» EXERCISE DETAILS
Give the number of lines in the entries below that contain "separation". Write nothing besides it.

» DATA SUPPLIED
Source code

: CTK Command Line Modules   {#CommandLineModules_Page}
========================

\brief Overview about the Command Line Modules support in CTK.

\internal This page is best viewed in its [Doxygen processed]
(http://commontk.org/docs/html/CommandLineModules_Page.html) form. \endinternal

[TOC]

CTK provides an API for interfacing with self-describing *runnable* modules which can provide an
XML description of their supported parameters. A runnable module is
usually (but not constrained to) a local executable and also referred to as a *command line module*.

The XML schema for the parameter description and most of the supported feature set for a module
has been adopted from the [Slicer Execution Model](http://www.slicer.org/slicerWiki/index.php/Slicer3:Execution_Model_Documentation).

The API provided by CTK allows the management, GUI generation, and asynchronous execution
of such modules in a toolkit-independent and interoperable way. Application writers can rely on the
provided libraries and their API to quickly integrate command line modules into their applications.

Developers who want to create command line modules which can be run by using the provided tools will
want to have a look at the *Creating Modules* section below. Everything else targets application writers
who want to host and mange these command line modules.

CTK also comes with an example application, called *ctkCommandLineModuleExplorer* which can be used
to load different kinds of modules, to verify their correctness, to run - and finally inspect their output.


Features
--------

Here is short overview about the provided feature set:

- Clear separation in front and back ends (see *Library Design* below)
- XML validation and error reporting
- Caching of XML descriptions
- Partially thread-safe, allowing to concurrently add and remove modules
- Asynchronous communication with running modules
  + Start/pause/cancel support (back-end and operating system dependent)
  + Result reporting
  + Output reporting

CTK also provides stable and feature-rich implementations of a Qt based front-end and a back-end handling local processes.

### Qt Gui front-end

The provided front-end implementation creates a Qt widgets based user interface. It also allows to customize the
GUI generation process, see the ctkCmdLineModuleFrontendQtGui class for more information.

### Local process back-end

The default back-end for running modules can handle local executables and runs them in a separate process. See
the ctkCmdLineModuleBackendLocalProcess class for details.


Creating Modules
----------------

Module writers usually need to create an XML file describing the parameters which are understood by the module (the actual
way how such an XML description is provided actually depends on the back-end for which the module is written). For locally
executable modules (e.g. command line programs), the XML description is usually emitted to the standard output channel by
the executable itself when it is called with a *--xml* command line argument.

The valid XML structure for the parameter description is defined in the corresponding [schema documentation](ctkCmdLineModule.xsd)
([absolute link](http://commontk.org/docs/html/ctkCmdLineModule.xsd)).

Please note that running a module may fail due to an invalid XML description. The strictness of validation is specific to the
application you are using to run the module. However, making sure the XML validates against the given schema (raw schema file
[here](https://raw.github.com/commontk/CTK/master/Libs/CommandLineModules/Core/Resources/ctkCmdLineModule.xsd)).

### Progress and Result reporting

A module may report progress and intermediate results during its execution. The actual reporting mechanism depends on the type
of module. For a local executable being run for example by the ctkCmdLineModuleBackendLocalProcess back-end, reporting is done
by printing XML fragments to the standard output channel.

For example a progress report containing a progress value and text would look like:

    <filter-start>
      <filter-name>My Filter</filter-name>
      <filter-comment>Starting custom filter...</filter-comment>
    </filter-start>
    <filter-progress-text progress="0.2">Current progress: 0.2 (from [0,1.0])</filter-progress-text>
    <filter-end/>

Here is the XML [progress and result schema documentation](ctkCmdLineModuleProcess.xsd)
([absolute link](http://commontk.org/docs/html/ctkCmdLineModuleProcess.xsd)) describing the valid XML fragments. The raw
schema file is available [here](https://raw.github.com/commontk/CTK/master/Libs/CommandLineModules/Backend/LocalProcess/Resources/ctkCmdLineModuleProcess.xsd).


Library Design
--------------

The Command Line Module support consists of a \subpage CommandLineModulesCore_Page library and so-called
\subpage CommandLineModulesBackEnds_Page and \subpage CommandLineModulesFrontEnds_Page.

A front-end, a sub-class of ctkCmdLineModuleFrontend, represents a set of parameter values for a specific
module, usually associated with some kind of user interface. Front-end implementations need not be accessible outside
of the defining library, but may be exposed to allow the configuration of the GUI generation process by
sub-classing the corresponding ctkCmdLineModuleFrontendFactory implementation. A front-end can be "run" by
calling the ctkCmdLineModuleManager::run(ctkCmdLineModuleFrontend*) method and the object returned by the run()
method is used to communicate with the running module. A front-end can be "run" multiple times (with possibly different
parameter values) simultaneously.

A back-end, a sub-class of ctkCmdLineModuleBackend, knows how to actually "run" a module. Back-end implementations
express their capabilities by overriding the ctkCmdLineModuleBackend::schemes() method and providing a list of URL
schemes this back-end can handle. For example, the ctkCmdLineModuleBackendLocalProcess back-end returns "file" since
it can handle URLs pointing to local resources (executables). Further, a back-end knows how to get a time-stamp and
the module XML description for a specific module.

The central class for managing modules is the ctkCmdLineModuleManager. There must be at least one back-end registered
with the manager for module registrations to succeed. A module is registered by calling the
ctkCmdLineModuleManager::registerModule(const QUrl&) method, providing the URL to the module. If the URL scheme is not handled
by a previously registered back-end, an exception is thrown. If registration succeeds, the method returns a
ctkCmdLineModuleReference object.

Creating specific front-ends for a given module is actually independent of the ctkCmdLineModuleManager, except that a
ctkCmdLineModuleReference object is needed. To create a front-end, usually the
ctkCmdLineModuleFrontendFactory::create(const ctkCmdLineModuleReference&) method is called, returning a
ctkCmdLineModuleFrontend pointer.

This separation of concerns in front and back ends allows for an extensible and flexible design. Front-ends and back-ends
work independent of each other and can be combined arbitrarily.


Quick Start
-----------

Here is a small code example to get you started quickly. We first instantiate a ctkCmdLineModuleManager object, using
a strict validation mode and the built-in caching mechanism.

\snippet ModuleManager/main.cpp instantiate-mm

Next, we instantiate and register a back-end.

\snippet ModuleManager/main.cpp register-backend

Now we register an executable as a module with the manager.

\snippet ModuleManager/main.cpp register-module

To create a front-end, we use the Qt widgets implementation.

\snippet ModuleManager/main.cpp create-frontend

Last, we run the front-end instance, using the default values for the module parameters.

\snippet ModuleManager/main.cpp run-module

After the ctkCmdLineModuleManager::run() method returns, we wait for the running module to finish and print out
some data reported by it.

» ANSWER FOR THIS EXERCISE
2